The Sleepwalker

“Sometimes. Still an arousal disorder.”


“A pediatric sleep disorder,” Paige said. “Super common.”

“I am guessing you found that expression on whatever website or in whatever book gave you that ten times number.”

“It was very informative.”

I took a last drag on the bowl and tipped the ashes onto the dessert plate I had brought upstairs to my room expressly for this purpose. Then I went to my bed and sat down. I patted the mattress, encouraging my sister to join me. I was actually a little surprised when Paige did. “You’ve studied probabilities in math, right? You know what probability means?”

“It means likelihood,” she said. “Odds, right?”

“Right. It’s when we try and get a sense of how likely it is—how probable it is—that something is going to happen. And here’s why it matters: even if my arousal disorder was only a pediatric problem, it means that I inherited sleepwalking from Mom. And if I did, the probability falls that you did—or you will. And then there is this: Have you ever had an incident? No. Never.”

She looked at me. “That’s not true.”

“Seriously? When? I think Mom or Dad would have told me.”

“Well, you think wrong. I told Mom. I don’t know if she told Dad.”

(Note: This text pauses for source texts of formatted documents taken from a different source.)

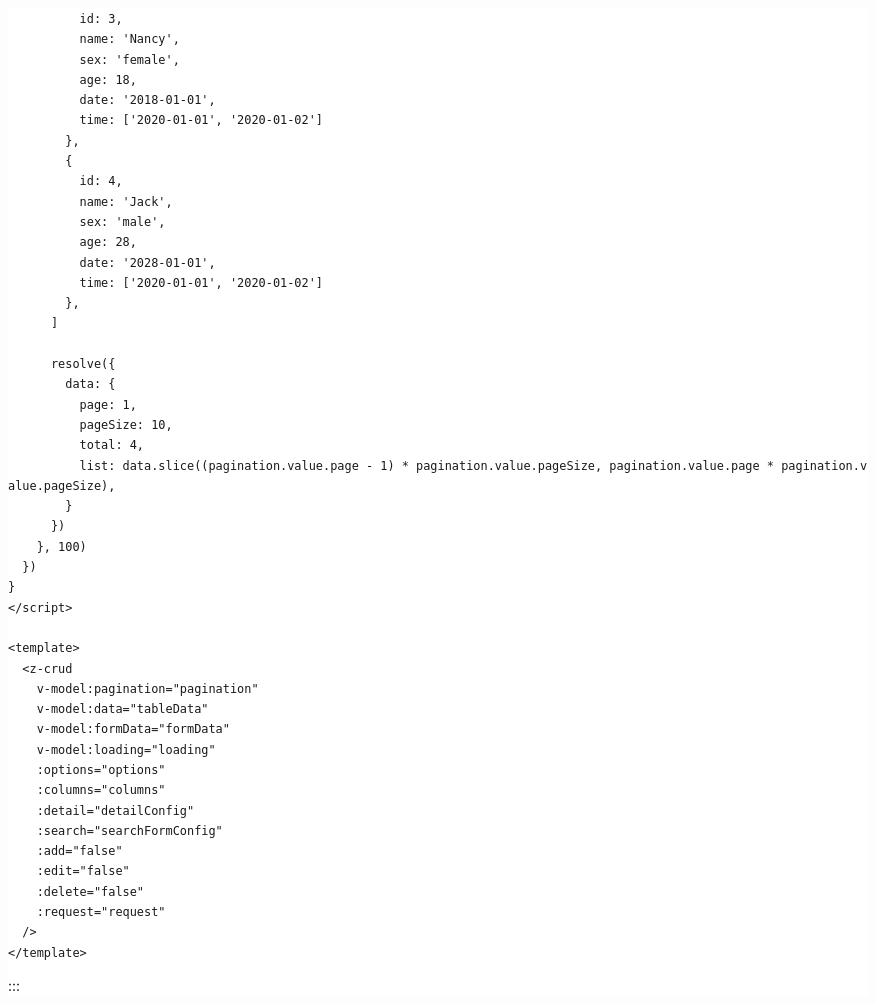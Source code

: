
 ```vue
          id: 3,
          name: 'Nancy',
          sex: 'female',
          age: 18,
          date: '2018-01-01',
          time: ['2020-01-01', '2020-01-02']
        },
        {
          id: 4,
          name: 'Jack',
          sex: 'male',
          age: 28,
          date: '2028-01-01',
          time: ['2020-01-01', '2020-01-02']
        },
      ]

      resolve({
        data: {
          page: 1,
          pageSize: 10,
          total: 4,
          list: data.slice((pagination.value.page - 1) * pagination.value.pageSize, pagination.value.page * pagination.value.pageSize),
        }
      })
    }, 100)
  })
}
</script>

<template>
  <z-crud
    v-model:pagination="pagination"
    v-model:data="tableData"
    v-model:formData="formData"
    v-model:loading="loading"
    :options="options"
    :columns="columns"
    :detail="detailConfig"
    :search="searchFormConfig"
    :add="false"
    :edit="false"
    :delete="false"
    :request="request"
  />
</template>
```

:::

I tried to clear my head and focus. “Tell me what happened,” I said.

“One night in August—about a week before Mom disappeared—I think I went downstairs.”

“You think?”

“My swim bag wasn’t where I’d left it.”

“Maybe you forgot where you put it.”

“It was on the floor in the den by the TV set. I always leave it by the front door so I don’t forget it.” Paige was as meticulous about her swim bag—always packing a dry towel, a dry suit, and her goggles—as she was her ski gear. Sometimes her wet towel wound up in the back of the car on the way home if it was warm out, because she would walk from the pool to the car in her suit, wearing the towel like a skirt. But before leaving the house, she always double-checked that she had what she needed in that bag.

“So one time you just put it down in the den by mistake,” I said. “Or maybe Mom or Dad moved it.”

“Also, it was unpacked.”

“Unpacked?”

“Everything was on the rug.”

“What did Mom say?”

“She said I was worried for nothing. She said I just forgot to pack it. And even if I had gotten up in the middle of the night, she said it was probably a one-time thing.”

“Okay, then. It sounds like the odds you were sleepwalking are pretty slim.”

She took a deep breath: “But then this happened: last week, I woke up in the barn.”

“Seriously?”

“Seriously. I was in Mom’s car.”

“At night?”

“Uh-huh. The middle of the night. And I don’t remember walking out to the barn or getting inside. I don’t remember getting behind the wheel. But there I was.”

“You’re sure?”

“Gee. Did I wake up in my bed or outside in the barn? Hard to be sure,” she said sarcastically. “Of course I’m sure.”

Paige had been one of those kids who’d always loved to sit on our mother’s or father’s lap and steer the car as a little girl. Now, though she was still a few years from even a learner’s permit, our parents would let her back in and out of the barn. “Why didn’t you tell me?” I asked. “Why didn’t you tell Dad?”

“I didn’t want to worry Dad. He’s kind of a mess. And I’m telling you now.”

I thought about this. “Well, thank you.”

“I mean, I guess I should have made a bigger deal about the swim bag in August. But we were all freaking out because Dad was about to go to that conference. You know, his first big trip leaving Mom. I didn’t want to ruin everything and prevent him from going. I guess Mom didn’t either.”

I understood completely, and I didn’t want her to become any more alarmed than she already was. “I get it,” I said. “At some point we should probably let Dad know. I really don’t think it’s a big deal, so you shouldn’t either. But let’s find a moment in the next couple of days when you or I can tell him.”

“Okay,” she agreed. Then she sat back against my headboard and folded her arms across her chest. “So what do you think of your odds and probabilities now?” she asked me.

“I think you worry too much,” I told her, smiling.

The image on the TV screen was still frozen where I had paused the cassette. The magician had just returned the second dove to the cage on the table beside him. For a long second we both stared at it. The magician had tattoos of the sun and a crescent moon on his neck.